Assessing the contributions of the Association of Southeast Asian Nations (ASEAN) to regional security can be a rather perplexing exercise.  ASEAN has no shortage of admirers who readily valorise ASEAN as, according to one formulation, “the success story of the Third World.”[1] Referring to the grouping as “a well-functioning, indispensable reality in [Southeast Asia],” Kofi Annan, the late former secretary general of the United Nations, once opined that ASEAN “is a real force to be reckoned with far beyond the region.”[2]  The historical record also suggests that ASEAN states have collaborated among themselves, successfully in many instances, on both political and security issues such as counterterrorism, maritime security and conflict management more broadly.  The fact that no major war has hitherto broken out among the ASEAN member states has even led some observers to suggest the Southeast Asian region has enjoyed a “long peace.”[3]  Unlike the European Union (EU), which was awarded the 2012 Nobel peace prize for its efforts to advance international peace, ASEAN’s contributions to regional peace and security have been considerably more modest but arguably no less significant in their own regional context.
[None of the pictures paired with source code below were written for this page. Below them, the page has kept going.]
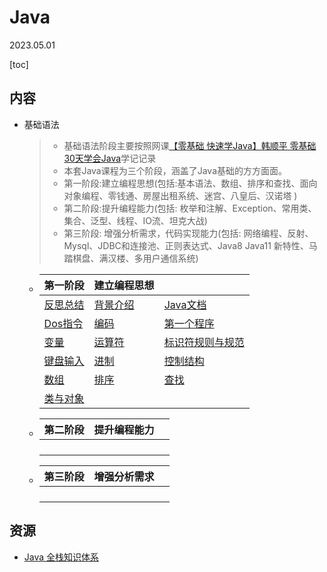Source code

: # Java

2023.05.01

[toc]

## 内容

* 基础语法

  > * 基础语法阶段主要按照网课[【零基础 快速学Java】韩顺平 零基础30天学会Java](https://www.bilibili.com/video/BV1fh411y7R8/)学记记录
  > * 本套Java课程为三个阶段，涵盖了Java基础的方方面面。
  > * 第一阶段:建立编程思想(包括:基本语法、数组、排序和查找、面向对象编程、零钱通、房屋出租系统、迷宫、八皇后、汉诺塔 )
  > * 第二阶段:提升编程能力(包括: 枚举和注解、Exception、常用类、集合、泛型、线程、IO流、坦克大战) 
  > * 第三阶段: 增强分析需求，代码实现能力(包括: 网络编程、反射、Mysql、JDBC和连接池、正则表达式、Java8 Java11 新特性、马踏棋盘、满汉楼、多用户通信系统)

  * | 第一阶段                                  | 建立编程思想                              |                                                           |
    | ----------------------------------------- | ----------------------------------------- | --------------------------------------------------------- |
    | [反思总结](./基础语法/stage1/反思总结.md) | [背景介绍](./基础语法/stage1/背景介绍.md) | [Java文档](./基础语法/stage1/Java文档.md)                 |
    | [Dos指令](./基础语法/stage1/Dos指令.md)   | [编码](./基础语法/stage1/编码.md)         | [第一个程序](./基础语法/stage1/第一个程序.md)             |
    | [变量](./基础语法/stage1/变量.md)         | [运算符](./基础语法/stage1/运算符.md)     | [标识符规则与规范](./基础语法/stage1/标识符规则与规范.md) |
    | [键盘输入](./基础语法/stage1/键盘输入.md) | [进制](./基础语法/stage1/进制.md)         | [控制结构](./基础语法/stage1/控制结构.md)                 |
    | [数组](./基础语法/stage1/数组.md)         | [排序](./基础语法/stage1/排序.md)         | [查找](./基础语法/stage1/排序.md)                         |
    | [类与对象](./基础语法/stage1/类与对象.md) |                                           |                                                           |
    
  * | 第二阶段 | 提升编程能力 |      |
    | -------- | ------------ | ---- |
    |          |              |      |
    |          |              |      |
    |          |              |      |
    |          |              |      |
  
  * | 第三阶段 | 增强分析需求 |      |
    | -------- | ------------ | ---- |
    |          |              |      |
    |          |              |      |
    |          |              |      |
    |          |              |      |

## 资源

* [Java 全栈知识体系](https://pdai.tech/)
On the other hand, the historical record is also peppered with myriad examples of the organisation’s inability and unwillingness to act when regional situations have demanded concerted action.  More often than not, ASEAN has fallen short on its own express aspirations as was the case in 2015 when its member states failed to realise their goal to form a regionally integrated community out of Southeast Asia by the stipulated deadline.  In this paper, I take stock of ASEAN’s shortcomings and successes as a security actor in Southeast Asia and beyond.  Remarkably, for a small grouping of relatively weak nations—the 10-member countries are Brunei Darussalam, Cambodia, Indonesia, Laos, Malaysia, Myanmar, the Philippines, Singapore, Thailand and Vietnam—ASEAN’s diplomatic and security influence extends well beyond the confines of Southeast Asia.   I therefore look at how ASEAN has fared in this regard by comparing two of its wider security offshoots, the ASEAN Regional Forum (ARF) and the ASEAN Defence Ministers’ Meeting-Plus (ADMM-Plus). I then conclude by discussing a couple of lessons that could be drawn from ASEAN’s experience an applied to the Middle East and North Africa (MENA) region where regional cooperation and architecture are concerned.